Task to complete - Scan the listing that follows and report how many lines contain "idee". Write the number alone.

Material supplied section start

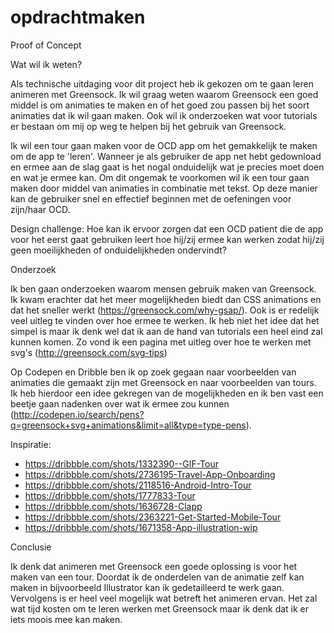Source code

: # opdrachtmaken

Proof of Concept

Wat wil ik weten?

Als technische uitdaging voor dit project heb ik gekozen om te gaan leren animeren met Greensock. Ik wil graag weten waarom Greensock een goed middel is om animaties te maken en of het goed zou passen bij het soort animaties dat ik wil gaan maken. Ook wil ik onderzoeken wat voor tutorials er bestaan om mij op weg te helpen bij het gebruik van Greensock.

Ik wil een tour gaan maken voor de OCD app om het gemakkelijk te maken om de app te 'leren'. Wanneer je als gebruiker de app net hebt gedownload en ermee aan de slag gaat is het nogal onduidelijk wat je precies moet doen en wat je ermee kan. Om dit ongemak te voorkomen wil ik een tour gaan maken door middel van animaties in combinatie met tekst. Op deze manier kan de gebruiker snel en effectief beginnen met de oefeningen voor zijn/haar OCD.

Design challenge: Hoe kan ik ervoor zorgen dat een OCD patient die de app voor het eerst gaat gebruiken leert hoe hij/zij ermee kan werken zodat hij/zij geen moeilijkheden of onduidelijkheden ondervindt?


Onderzoek

Ik ben gaan onderzoeken waarom mensen gebruik maken van Greensock. Ik kwam erachter dat het meer mogelijkheden biedt dan CSS animations en dat het sneller werkt (https://greensock.com/why-gsap/). Ook is er redelijk veel uitleg te vinden over hoe ermee te werken. Ik heb niet het idee dat het simpel is maar ik denk wel dat ik aan de hand van tutorials een heel eind zal kunnen komen. Zo vond ik een pagina met uitleg over hoe te werken met svg's (http://greensock.com/svg-tips)

Op Codepen en Dribble ben ik op zoek gegaan naar voorbeelden van animaties die gemaakt zijn met Greensock en naar voorbeelden van tours. Ik heb hierdoor een idee gekregen van de mogelijkheden en ik ben vast een beetje gaan nadenken over wat ik ermee zou kunnen (http://codepen.io/search/pens?q=greensock+svg+animations&limit=all&type=type-pens).

Inspiratie:
- https://dribbble.com/shots/1332390--GIF-Tour
- https://dribbble.com/shots/2736195-Travel-App-Onboarding
- https://dribbble.com/shots/2118516-Android-Intro-Tour
- https://dribbble.com/shots/1777833-Tour
- https://dribbble.com/shots/1636728-Clapp
- https://dribbble.com/shots/2363221-Get-Started-Mobile-Tour
- https://dribbble.com/shots/1671358-App-illustration-wip


Conclusie

Ik denk dat animeren met Greensock een goede oplossing is voor het maken van een tour. Doordat ik de onderdelen van de animatie zelf kan maken in bijvoorbeeld Illustrator kan ik gedetailleerd te werk gaan. Vervolgens is er heel veel mogelijk wat betreft het animeren ervan.
Het zal wat tijd kosten om te leren werken met Greensock maar ik denk dat ik er iets moois mee kan maken.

Material supplied section end

Result of the task - 2